The University of Kentucky College of Dentistry (UKCD) provided over 300 oral health screenings during the annual Hillbilly Days event in Pikeville. These screening were part of the college’s Eradicate Oral Cancer in Eastern Kentucky project, made possible by a $1 million grant from the United Health Foundation (UHF).

Kentucky has one of nation’s highest incidences of oral cancer, according to the National Institutes of Health. In Harlan, Letcher and Pike counties – the ones targeted by the project – the prevalence of oral cancer is as much as 54 percent higher than the state average.

The three-year Eradicate Oral Cancer in Eastern Kentucky project seeks to raise public awareness of the symptoms of oral cancer and its links to heavy alcohol and tobacco use, provide approximately 1,000 oral cancer screenings in partnership with local health departments and help connect patients needing additional care to cancer specialists in Lexington.

 

Rural clinics reach out to treat hepatitis C

To combat the hepatitis C virus, healthcare providers are reaching into some of the hardest hit areas, which are rural areas with limited access to healthcare. In Williamsburg, Bryant Family Medicine has become the local hub for hepatitis C treatment, as part of the KHAMP (Kentucky Hepatitis Academic Mentorship Program) through the University of Louisville.

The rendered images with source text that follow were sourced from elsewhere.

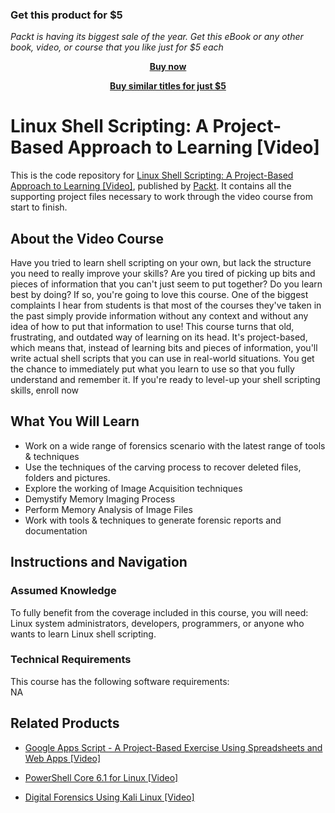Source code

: 
### Get this product for $5

<i>Packt is having its biggest sale of the year. Get this eBook or any other book, video, or course that you like just for $5 each</i>


<b><p align='center'>[Buy now](https://packt.link/9781789800906)</p></b>


<b><p align='center'>[Buy similar titles for just $5](https://subscription.packtpub.com/search)</p></b>


# Linux Shell Scripting: A Project-Based Approach to Learning [Video]
This is the code repository for [Linux Shell Scripting: A Project-Based Approach to Learning [Video]](https://www.packtpub.com/networking-and-servers/digital-forensics-using-kali-linux-video?utm_source=github&utm_medium=repository&utm_campaign=9781838829384), published by [Packt](https://www.packtpub.com/?utm_source=github). It contains all the supporting project files necessary to work through the video course from start to finish.
## About the Video Course
Have you tried to learn shell scripting on your own, but lack the structure you need to really improve your skills? Are you tired of picking up bits and pieces of information that you can't just seem to put together? Do you learn best by doing? If so, you're going to love this course. One of the biggest complaints I hear from students is that most of the courses they've taken in the past simply provide information without any context and without any idea of how to put that information to use! This course turns that old, frustrating, and outdated way of learning on its head. It's project-based, which means that, instead of learning bits and pieces of information, you'll write actual shell scripts that you can use in real-world situations. You get the chance to immediately put what you learn to use so that you fully understand and remember it. If you're ready to level-up your shell scripting skills, enroll now

<H2>What You Will Learn</H2>
<DIV class=book-info-will-learn-text>
<UL>
<LI>Work on a wide range of forensics scenario with the latest range of tools &amp; techniques 
<LI>Use the techniques of the carving process to recover deleted files, folders and pictures. 
<LI>Explore the working of Image Acquisition techniques 
<LI>Demystify Memory Imaging Process 
<LI>Perform Memory Analysis of Image Files 
<LI>Work with tools &amp; techniques to generate forensic reports and documentation </LI></UL></DIV>

## Instructions and Navigation
### Assumed Knowledge
To fully benefit from the coverage included in this course, you will need:<br/>
Linux system administrators, developers, programmers, or anyone who wants to learn Linux shell scripting.
### Technical Requirements
This course has the following software requirements:<br/>
NA

## Related Products
* [Google Apps Script - A Project-Based Exercise Using Spreadsheets and Web Apps [Video]](https://www.packtpub.com/networking-and-servers/digital-forensics-using-kali-linux-video?utm_source=github&utm_medium=repository&utm_campaign=9781838829384)

* [PowerShell Core 6.1 for Linux [Video]](https://www.packtpub.com/networking-and-servers/digital-forensics-using-kali-linux-video?utm_source=github&utm_medium=repository&utm_campaign=9781838829384)

* [Digital Forensics Using Kali Linux [Video]](https://www.packtpub.com/networking-and-servers/digital-forensics-using-kali-linux-video?utm_source=github&utm_medium=repository&utm_campaign=9781838829384)

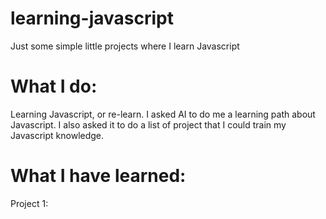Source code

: # learning-javascript

Just some simple little projects where I learn Javascript

# What I do:

Learning Javascript, or re-learn. I asked AI to do me a learning path about Javascript. I also asked it to do a list of project that I could train my Javascript knowledge.

# What I have learned:

Project 1:
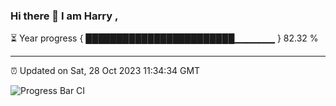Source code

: ### Hi there 👋 I am Harry , 

⏳ Year progress { ████████████████████████▁▁▁▁▁▁ } 82.32 %

---

⏰ Updated on Sat, 28 Oct 2023 11:34:34 GMT

![Progress Bar CI](https://github.com/duykhang68/duykhang68/workflows/Progress%20Bar%20CI/badge.svg)
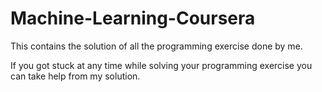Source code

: # Machine-Learning-Coursera

This contains the solution of all the programming exercise done by me.

If you got stuck at any time while solving your programming exercise you can take help from my solution.

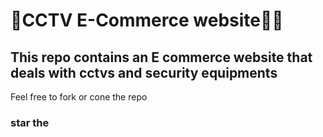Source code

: # 🔗CCTV E-Commerce website🚀🔥 
## This repo contains an E commerce  website that deals with cctvs and security equipments
Feel free to fork or cone the repo

### star the 
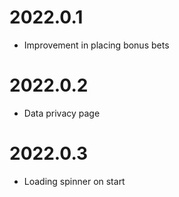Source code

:# 2022.0.1

- Improvement in placing bonus bets

# 2022.0.2

- Data privacy page

# 2022.0.3

- Loading spinner on start
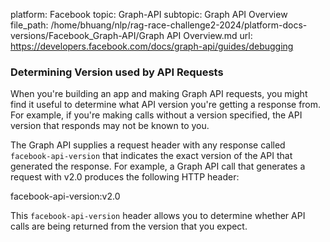 platform: Facebook
topic: Graph-API
subtopic: Graph API Overview
file_path: /home/bhuang/nlp/rag-race-challenge2-2024/platform-docs-versions/Facebook_Graph-API/Graph API Overview.md
url: https://developers.facebook.com/docs/graph-api/guides/debugging

### Determining Version used by API Requests

When you're building an app and making Graph API requests, you might find it useful to determine what API version you're getting a response from. For example, if you're making calls without a version specified, the API version that responds may not be known to you.

The Graph API supplies a request header with any response called `facebook-api-version` that indicates the exact version of the API that generated the response. For example, a Graph API call that generates a request with v2.0 produces the following HTTP header:

facebook-api-version:v2.0

This `facebook-api-version` header allows you to determine whether API calls are being returned from the version that you expect.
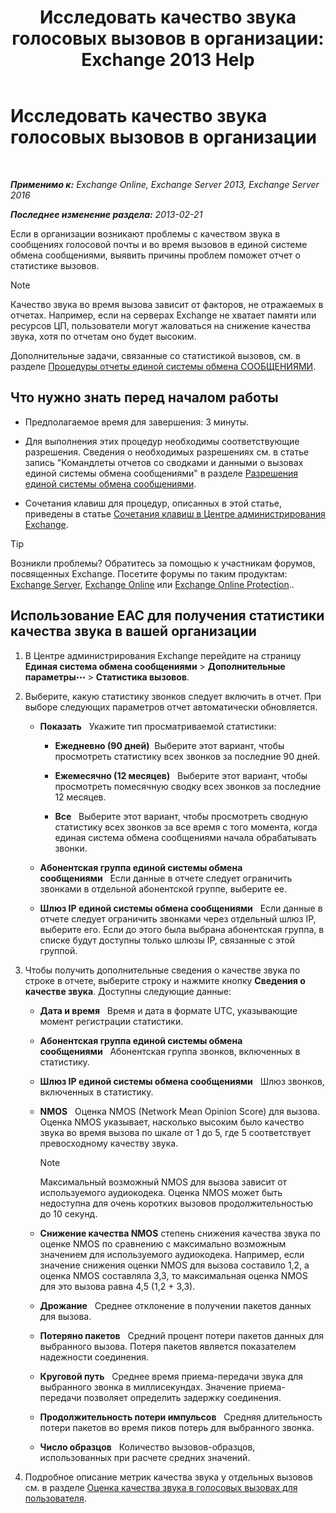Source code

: ﻿---
title: 'Исследовать качество звука голосовых вызовов в организации: Exchange 2013 Help'
TOCTitle: Исследовать качество звука голосовых вызовов в организации
ms:assetid: 8a87694b-1678-4a01-859f-5ad3b2c73db5
ms:mtpsurl: https://technet.microsoft.com/ru-ru/library/JJ659069(v=EXCHG.150)
ms:contentKeyID: 50556402
ms.date: 05/22/2018
mtps_version: v=EXCHG.150
ms.translationtype: MT
---

# Исследовать качество звука голосовых вызовов в организации

 

_**Применимо к:** Exchange Online, Exchange Server 2013, Exchange Server 2016_

_**Последнее изменение раздела:** 2013-02-21_

Если в организации возникают проблемы с качеством звука в сообщениях голосовой почты и во время вызовов в единой системе обмена сообщениями, выявить причины проблем поможет отчет о статистике вызовов.

> [!NOTE]  
> Качество звука во время вызова зависит от факторов, не отражаемых в отчетах. Например, если на серверах Exchange не хватает памяти или ресурсов ЦП, пользователи могут жаловаться на снижение качества звука, хотя по отчетам оно будет высоким.


Дополнительные задачи, связанные со статистикой вызовов, см. в разделе [Процедуры отчеты единой системы обмена СООБЩЕНИЯМИ](um-reports-procedures-exchange-2013-help.md).

## Что нужно знать перед началом работы

  - Предполагаемое время для завершения: 3 минуты.

  - Для выполнения этих процедур необходимы соответствующие разрешения. Сведения о необходимых разрешениях см. в статье запись "Командлеты отчетов со сводками и данными о вызовах единой системы обмена сообщениями" в разделе [Разрешения единой системы обмена сообщениями](unified-messaging-permissions-exchange-2013-help.md).

  - Сочетания клавиш для процедур, описанных в этой статье, приведены в статье [Сочетания клавиш в Центре администрирования Exchange](keyboard-shortcuts-in-the-exchange-admin-center-exchange-online-protection-help.md).

> [!TIP]  
> Возникли проблемы? Обратитесь за помощью к участникам форумов, посвященных Exchange. Посетите форумы по таким продуктам: <a href="https://go.microsoft.com/fwlink/p/?linkid=60612">Exchange Server</a>, <a href="https://go.microsoft.com/fwlink/p/?linkid=267542">Exchange Online</a> или <a href="https://go.microsoft.com/fwlink/p/?linkid=285351">Exchange Online Protection</a>..


## Использование EAC для получения статистики качества звука в вашей организации

1.  В Центре администрирования Exchange перейдите на страницу **Единая система обмена сообщениями** \> **Дополнительные параметры**![Значок дополнительных параметров](images/JJ150550.5381819e-3b21-4873-8714-e9b956290b28(EXCHG.150).gif "Значок дополнительных параметров") \> **Статистика вызовов**.

2.  Выберите, какую статистику звонков следует включить в отчет. При выборе следующих параметров отчет автоматически обновляется.
    
      - **Показать**   Укажите тип просматриваемой статистики:
        
          - **Ежедневно (90 дней)**  Выберите этот вариант, чтобы просмотреть статистику всех звонков за последние 90 дней.
        
          - **Ежемесячно (12 месяцев)**   Выберите этот вариант, чтобы просмотреть помесячную сводку всех звонков за последние 12 месяцев.
        
          - **Все**   Выберите этот вариант, чтобы просмотреть сводную статистику всех звонков за все время с того момента, когда единая система обмена сообщениями начала обрабатывать звонки.
    
      - **Абонентская группа единой системы обмена сообщениями**   Если данные в отчете следует ограничить звонками в отдельной абонентской группе, выберите ее.
    
      - **Шлюз IP единой системы обмена сообщениями**   Если данные в отчете следует ограничить звонками через отдельный шлюз IP, выберите его. Если до этого была выбрана абонентская группа, в списке будут доступны только шлюзы IP, связанные с этой группой.

3.  Чтобы получить дополнительные сведения о качестве звука по строке в отчете, выберите строку и нажмите кнопку **Сведения о качестве звука**. Доступны следующие данные:
    
      - **Дата и время**   Время и дата в формате UTC, указывающие момент регистрации статистики.
    
      - **Абонентская группа единой системы обмена сообщениями**   Абонентская группа звонков, включенных в статистику.
    
      - **Шлюз IP единой системы обмена сообщениями**   Шлюз звонков, включенных в статистику.
    
      - **NMOS**   Оценка NMOS (Network Mean Opinion Score) для вызова. Оценка NMOS указывает, насколько высоким было качество звука во время вызова по шкале от 1 до 5, где 5 соответствует превосходному качеству звука.
        
        > [!NOTE]  
        > Максимальный возможный NMOS для вызова зависит от используемого аудиокодека. Оценка NMOS может быть недоступна для очень коротких вызовов продолжительностью до 10 секунд.
    
      - **Снижение качества NMOS** степень снижения качества звука по оценке NMOS по сравнению с максимально возможным значением для используемого аудиокодека. Например, если значение снижения оценки NMOS для вызова составило 1,2, а оценка NMOS составляла 3,3, то максимальная оценка NMOS для это вызова равна 4,5 (1,2 + 3,3).
    
      - **Дрожание**   Среднее отклонение в получении пакетов данных для вызова.
    
      - **Потеряно пакетов**   Средний процент потери пакетов данных для выбранного вызова. Потеря пакетов является показателем надежности соединения.
    
      - **Круговой путь**   Среднее время приема-передачи звука для выбранного звонка в миллисекундах. Значение приема-передачи позволяет определить задержку соединения.
    
      - **Продолжительность потери импульсов**   Средняя длительность потери пакетов во время пиков потерь для выбранного звонка.
    
      - **Число образцов**   Количество вызовов-образцов, использованных при расчете средних значений.

4.  Подробное описание метрик качества звука у отдельных вызовов см. в разделе [Оценка качества звука в голосовых вызовах для пользователя](investigate-the-audio-quality-of-voice-calls-for-a-user-exchange-2013-help.md).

KHAMP is a training platform designed using a telementoring-based training program for primary care providers throughout communities in the Commonwealth. KHAMP’s goal is to improve the health of individuals in underserved communities throughout the Appalachian region by building a primary care workforce trained by experts to screen, diagnose, treat and follow persons infected with hepatitis C infection.